Lonely Lonely Lonely


「家族、ですか?」


「はい、藤川剛さんはあなたのご家族ですよね」


「……ええ。兄ですが、なにか?」



やっぱり!私は思わず握りこぶしに力が入った。



「双子、なんですね……」



「いいえ」



うそっ。確信したばかりだったのに!
違うのー?



「よく、そう言われるけど、一歳違いの兄弟ですよ。剛が、何か?」



「彼が、あなたを名乗って、先程の彼女と付き合っています」



「なんだって……?」



表情がみるみる変わって行った。
そう、彼はもう、ドクター藤川翔ではなく、
ただの藤川翔になっていたのだ。



「アイツ……」



チャンス!お願いするなら、今だ!



「それで、先生にお願いがあるんです」



「はい?」



いいね~、その、面倒臭そうな表情!
もはや剛への怒りと憎しみしかないって顔!



こういうの大好き~!



私は、いくらでも女優になってよ。



「近々、呼び出そうと思っています。その二人を。……よろしければ、同席して頂きたいんです。先生にも……」



「おもしろいですね。
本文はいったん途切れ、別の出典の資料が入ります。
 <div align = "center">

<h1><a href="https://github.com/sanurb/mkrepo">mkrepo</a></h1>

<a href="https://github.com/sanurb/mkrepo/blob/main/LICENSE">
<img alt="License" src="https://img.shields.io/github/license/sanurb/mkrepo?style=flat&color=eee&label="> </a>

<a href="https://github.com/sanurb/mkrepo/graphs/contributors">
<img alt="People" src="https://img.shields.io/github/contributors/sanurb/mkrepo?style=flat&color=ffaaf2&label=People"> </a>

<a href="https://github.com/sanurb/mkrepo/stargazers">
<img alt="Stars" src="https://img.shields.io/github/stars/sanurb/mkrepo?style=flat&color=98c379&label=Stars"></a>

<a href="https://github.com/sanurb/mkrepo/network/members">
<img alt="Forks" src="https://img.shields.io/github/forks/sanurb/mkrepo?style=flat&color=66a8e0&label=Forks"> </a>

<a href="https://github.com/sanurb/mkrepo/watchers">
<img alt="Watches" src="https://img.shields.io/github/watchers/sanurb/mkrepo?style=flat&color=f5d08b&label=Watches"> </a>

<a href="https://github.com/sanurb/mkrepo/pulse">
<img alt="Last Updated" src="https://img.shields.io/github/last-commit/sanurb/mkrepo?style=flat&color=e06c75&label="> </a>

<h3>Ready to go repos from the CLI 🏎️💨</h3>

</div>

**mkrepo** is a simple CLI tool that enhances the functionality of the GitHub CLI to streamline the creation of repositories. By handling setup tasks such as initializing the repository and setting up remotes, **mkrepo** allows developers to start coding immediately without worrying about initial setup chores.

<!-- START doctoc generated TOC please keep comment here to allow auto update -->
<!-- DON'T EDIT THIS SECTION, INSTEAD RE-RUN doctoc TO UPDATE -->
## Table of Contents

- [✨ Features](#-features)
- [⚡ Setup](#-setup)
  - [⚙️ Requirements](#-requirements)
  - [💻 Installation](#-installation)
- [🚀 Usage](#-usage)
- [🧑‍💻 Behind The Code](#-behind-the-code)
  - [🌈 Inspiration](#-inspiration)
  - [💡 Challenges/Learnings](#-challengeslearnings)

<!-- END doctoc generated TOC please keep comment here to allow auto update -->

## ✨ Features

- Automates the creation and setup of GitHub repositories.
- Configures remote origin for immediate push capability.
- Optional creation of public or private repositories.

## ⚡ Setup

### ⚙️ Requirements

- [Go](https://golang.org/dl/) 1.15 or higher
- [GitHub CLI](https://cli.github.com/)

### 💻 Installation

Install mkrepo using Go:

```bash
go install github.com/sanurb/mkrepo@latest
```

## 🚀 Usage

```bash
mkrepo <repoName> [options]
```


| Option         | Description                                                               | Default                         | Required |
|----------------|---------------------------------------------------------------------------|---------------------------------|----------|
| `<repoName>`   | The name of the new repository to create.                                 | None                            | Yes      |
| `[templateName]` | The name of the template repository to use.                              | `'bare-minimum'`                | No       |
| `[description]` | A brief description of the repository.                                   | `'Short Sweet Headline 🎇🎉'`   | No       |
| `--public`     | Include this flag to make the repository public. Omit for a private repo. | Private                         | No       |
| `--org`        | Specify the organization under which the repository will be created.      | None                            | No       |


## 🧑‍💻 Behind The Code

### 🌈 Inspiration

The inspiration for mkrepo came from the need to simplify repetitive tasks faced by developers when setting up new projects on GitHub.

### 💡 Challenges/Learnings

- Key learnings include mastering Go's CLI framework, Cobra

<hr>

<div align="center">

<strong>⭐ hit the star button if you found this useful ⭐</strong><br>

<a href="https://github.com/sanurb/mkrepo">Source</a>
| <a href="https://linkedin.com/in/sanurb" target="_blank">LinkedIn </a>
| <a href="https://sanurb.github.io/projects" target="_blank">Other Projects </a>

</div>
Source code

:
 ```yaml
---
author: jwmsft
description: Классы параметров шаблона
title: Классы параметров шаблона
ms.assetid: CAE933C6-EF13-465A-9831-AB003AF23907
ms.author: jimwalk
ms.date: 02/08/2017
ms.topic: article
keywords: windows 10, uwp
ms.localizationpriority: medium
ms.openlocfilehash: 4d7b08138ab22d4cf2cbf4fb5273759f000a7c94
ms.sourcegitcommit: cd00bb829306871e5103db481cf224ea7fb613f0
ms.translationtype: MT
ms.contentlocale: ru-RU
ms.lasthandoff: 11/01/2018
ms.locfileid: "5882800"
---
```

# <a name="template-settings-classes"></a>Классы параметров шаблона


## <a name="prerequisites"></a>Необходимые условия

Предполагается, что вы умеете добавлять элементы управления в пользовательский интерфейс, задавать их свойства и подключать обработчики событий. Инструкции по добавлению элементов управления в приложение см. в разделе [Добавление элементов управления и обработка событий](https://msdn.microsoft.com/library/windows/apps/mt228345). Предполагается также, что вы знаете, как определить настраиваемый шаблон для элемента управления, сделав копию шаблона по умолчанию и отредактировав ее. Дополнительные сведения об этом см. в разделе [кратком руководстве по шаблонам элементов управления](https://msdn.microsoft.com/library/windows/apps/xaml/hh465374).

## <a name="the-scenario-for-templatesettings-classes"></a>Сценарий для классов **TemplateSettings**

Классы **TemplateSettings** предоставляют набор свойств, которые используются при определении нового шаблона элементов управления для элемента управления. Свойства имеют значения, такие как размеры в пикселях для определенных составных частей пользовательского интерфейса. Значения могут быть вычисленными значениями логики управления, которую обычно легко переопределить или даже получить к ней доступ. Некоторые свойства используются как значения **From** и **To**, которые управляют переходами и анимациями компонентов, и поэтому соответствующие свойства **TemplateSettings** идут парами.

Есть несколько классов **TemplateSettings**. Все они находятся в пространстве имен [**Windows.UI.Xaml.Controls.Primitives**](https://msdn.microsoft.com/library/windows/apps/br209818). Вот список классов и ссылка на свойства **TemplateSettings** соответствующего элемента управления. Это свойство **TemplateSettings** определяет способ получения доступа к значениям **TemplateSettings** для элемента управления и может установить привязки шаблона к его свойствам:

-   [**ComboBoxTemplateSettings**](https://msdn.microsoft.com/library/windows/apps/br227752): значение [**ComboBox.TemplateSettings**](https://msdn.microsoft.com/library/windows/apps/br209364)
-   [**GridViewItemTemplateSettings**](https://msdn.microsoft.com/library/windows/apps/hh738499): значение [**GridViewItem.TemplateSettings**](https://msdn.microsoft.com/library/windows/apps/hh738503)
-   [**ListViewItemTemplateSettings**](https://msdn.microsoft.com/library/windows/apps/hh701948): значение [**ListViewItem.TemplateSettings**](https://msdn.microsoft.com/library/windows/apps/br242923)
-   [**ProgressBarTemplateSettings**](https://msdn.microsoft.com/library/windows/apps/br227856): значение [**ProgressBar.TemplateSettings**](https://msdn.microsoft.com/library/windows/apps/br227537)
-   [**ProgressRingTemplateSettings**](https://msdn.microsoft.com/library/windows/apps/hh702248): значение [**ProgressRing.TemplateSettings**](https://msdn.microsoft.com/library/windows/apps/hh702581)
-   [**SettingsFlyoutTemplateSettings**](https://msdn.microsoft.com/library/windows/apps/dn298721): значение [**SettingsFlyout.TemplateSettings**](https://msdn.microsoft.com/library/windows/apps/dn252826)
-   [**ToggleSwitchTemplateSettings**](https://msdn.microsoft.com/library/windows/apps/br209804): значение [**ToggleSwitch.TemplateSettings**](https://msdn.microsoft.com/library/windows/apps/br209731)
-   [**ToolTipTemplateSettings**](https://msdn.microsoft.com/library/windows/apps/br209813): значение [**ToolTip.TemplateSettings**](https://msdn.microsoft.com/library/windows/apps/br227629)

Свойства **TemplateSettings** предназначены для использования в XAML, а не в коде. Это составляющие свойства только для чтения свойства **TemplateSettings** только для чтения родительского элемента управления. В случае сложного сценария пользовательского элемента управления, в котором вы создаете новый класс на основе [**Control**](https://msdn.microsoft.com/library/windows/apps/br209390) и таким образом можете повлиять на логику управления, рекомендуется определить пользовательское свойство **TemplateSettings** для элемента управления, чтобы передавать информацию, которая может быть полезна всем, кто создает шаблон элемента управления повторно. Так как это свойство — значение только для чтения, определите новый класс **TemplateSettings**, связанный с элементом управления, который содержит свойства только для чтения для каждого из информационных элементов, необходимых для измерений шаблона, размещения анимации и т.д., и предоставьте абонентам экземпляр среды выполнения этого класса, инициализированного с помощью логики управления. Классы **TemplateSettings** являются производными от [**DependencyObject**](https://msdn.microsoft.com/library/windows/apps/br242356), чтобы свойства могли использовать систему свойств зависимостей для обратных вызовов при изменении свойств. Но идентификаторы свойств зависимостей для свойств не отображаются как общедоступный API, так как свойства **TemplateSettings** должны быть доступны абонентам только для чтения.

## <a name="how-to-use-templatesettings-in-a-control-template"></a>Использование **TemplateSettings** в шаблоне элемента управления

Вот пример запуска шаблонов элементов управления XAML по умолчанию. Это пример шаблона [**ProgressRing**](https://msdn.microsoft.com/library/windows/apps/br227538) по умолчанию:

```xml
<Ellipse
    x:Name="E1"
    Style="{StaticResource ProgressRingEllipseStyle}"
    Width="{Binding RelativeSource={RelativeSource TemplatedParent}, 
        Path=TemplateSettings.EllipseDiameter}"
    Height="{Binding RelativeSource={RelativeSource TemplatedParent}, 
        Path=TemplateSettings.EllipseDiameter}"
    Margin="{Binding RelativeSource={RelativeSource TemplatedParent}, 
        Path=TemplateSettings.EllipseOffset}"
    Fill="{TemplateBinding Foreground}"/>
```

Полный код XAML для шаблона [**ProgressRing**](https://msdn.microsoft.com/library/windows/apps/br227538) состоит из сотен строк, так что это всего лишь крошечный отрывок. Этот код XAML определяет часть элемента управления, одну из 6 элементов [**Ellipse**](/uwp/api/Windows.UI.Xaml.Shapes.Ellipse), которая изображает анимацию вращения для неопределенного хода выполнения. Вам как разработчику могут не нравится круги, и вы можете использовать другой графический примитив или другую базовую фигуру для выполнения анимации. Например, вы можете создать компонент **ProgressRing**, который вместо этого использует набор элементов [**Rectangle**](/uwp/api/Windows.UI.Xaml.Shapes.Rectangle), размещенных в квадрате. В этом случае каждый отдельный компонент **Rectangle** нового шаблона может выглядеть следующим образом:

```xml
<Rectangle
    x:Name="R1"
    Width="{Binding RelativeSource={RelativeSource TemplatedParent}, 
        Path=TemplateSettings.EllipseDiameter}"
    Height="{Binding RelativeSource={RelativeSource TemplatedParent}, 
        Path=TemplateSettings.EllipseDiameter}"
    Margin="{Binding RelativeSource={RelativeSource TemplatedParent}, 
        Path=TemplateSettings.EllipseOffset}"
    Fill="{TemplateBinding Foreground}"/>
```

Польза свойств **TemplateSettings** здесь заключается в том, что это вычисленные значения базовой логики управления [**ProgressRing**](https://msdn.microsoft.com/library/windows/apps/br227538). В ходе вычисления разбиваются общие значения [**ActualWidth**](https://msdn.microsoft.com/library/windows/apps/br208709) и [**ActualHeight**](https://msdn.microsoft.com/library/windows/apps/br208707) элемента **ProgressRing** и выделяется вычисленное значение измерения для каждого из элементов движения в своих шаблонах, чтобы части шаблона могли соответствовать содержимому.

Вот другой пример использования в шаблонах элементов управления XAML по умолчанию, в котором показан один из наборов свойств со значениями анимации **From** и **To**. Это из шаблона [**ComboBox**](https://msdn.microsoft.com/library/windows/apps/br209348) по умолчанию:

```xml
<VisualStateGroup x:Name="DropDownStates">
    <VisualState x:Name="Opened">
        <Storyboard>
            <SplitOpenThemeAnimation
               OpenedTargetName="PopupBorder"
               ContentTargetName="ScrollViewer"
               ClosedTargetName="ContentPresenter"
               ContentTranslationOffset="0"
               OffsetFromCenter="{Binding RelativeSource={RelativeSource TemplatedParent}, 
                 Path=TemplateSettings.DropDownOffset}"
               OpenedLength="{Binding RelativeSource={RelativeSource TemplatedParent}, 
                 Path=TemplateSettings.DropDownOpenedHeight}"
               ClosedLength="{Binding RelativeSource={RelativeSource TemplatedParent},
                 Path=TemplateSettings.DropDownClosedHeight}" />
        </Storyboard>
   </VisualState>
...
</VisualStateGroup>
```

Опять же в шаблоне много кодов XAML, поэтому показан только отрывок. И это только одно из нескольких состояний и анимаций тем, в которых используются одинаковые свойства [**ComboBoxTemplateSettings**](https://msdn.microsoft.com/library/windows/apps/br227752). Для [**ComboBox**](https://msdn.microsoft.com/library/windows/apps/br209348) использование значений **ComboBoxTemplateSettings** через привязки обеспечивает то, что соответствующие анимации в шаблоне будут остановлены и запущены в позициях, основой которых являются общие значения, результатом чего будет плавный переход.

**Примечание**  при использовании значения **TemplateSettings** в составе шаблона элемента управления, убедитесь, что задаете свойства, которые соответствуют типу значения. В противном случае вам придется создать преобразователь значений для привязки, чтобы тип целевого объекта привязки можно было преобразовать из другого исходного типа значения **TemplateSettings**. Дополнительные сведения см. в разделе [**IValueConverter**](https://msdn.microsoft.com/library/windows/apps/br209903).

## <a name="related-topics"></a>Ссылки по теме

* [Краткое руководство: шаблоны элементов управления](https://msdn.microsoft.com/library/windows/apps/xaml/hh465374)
でも僕は、仕事で、なかなか……」




「お願いします!私の、友達に、目を覚まさせてあげたいんです。そのためには、どうしても、先生が必要なんです。彼女は、いくら言っても、納得してくれないから……」



「……そういえば、どうして、あなたは、剛の存在を御存知なんですか?」



「……実は、美容学校時代の同級生なんです。
今でも交流があります。彼女とのツーショットを見て、すぐに剛だとわかりました。彼が既婚であることも知ってます。
でも、でも美久は全然、信じてくれなくて……」



少し、涙ぐんでみた。



「そうでしたか。ということは、あなたも、美容師さん?」



「はい、最近開業しまして……」



いいタイミングで、涙がポロリと、零れ落ちてくれた。



「あっ、泣かないで下さい。今日、すぐには決められないけど……連絡を下さい。考えておきますので」



名刺をくれた。手書きで、ケータイの番号とメアドが記入されている。